§ What the exercise asks
Using the entries below, copy out all lines where "frame" is found.

§ Data for review
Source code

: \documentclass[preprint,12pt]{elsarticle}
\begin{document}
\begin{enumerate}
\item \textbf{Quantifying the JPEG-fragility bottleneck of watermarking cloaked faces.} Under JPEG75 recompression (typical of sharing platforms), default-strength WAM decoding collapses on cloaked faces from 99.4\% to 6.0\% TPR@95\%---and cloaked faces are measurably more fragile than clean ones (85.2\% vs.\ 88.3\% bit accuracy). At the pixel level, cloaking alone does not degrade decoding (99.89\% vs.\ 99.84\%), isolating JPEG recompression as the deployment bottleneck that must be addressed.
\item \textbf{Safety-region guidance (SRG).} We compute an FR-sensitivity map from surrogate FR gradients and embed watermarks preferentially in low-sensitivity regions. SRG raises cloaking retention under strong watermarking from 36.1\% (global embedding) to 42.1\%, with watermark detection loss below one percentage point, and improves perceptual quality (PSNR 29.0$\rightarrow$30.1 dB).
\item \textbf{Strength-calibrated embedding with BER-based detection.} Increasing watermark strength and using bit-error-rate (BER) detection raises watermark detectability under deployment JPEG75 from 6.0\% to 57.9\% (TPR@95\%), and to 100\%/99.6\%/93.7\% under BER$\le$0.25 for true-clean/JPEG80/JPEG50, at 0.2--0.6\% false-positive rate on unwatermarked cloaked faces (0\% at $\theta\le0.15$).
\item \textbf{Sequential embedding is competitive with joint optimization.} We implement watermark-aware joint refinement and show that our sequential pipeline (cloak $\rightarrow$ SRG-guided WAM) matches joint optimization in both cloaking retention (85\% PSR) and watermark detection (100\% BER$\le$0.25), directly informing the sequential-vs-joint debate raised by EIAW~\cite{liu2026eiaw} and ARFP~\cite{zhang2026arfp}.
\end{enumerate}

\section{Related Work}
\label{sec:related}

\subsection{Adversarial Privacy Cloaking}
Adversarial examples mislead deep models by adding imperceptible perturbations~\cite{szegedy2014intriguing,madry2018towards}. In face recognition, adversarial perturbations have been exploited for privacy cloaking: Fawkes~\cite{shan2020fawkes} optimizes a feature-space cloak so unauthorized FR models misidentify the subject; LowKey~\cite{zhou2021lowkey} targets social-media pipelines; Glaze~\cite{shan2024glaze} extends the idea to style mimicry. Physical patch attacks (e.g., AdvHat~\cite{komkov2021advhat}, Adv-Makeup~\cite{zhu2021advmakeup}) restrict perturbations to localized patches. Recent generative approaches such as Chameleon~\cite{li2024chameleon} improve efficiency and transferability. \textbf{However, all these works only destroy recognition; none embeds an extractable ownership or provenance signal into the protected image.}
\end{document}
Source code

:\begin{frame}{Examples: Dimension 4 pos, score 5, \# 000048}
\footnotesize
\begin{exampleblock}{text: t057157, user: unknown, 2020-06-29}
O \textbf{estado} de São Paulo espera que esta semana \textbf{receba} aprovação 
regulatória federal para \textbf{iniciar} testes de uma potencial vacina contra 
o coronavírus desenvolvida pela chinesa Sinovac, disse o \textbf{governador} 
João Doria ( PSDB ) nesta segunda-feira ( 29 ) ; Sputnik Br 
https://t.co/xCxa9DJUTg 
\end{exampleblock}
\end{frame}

§ Answer for this exercise
:\begin{frame}{Examples: Dimension 4 pos, score 5, \# 000048}
\end{frame}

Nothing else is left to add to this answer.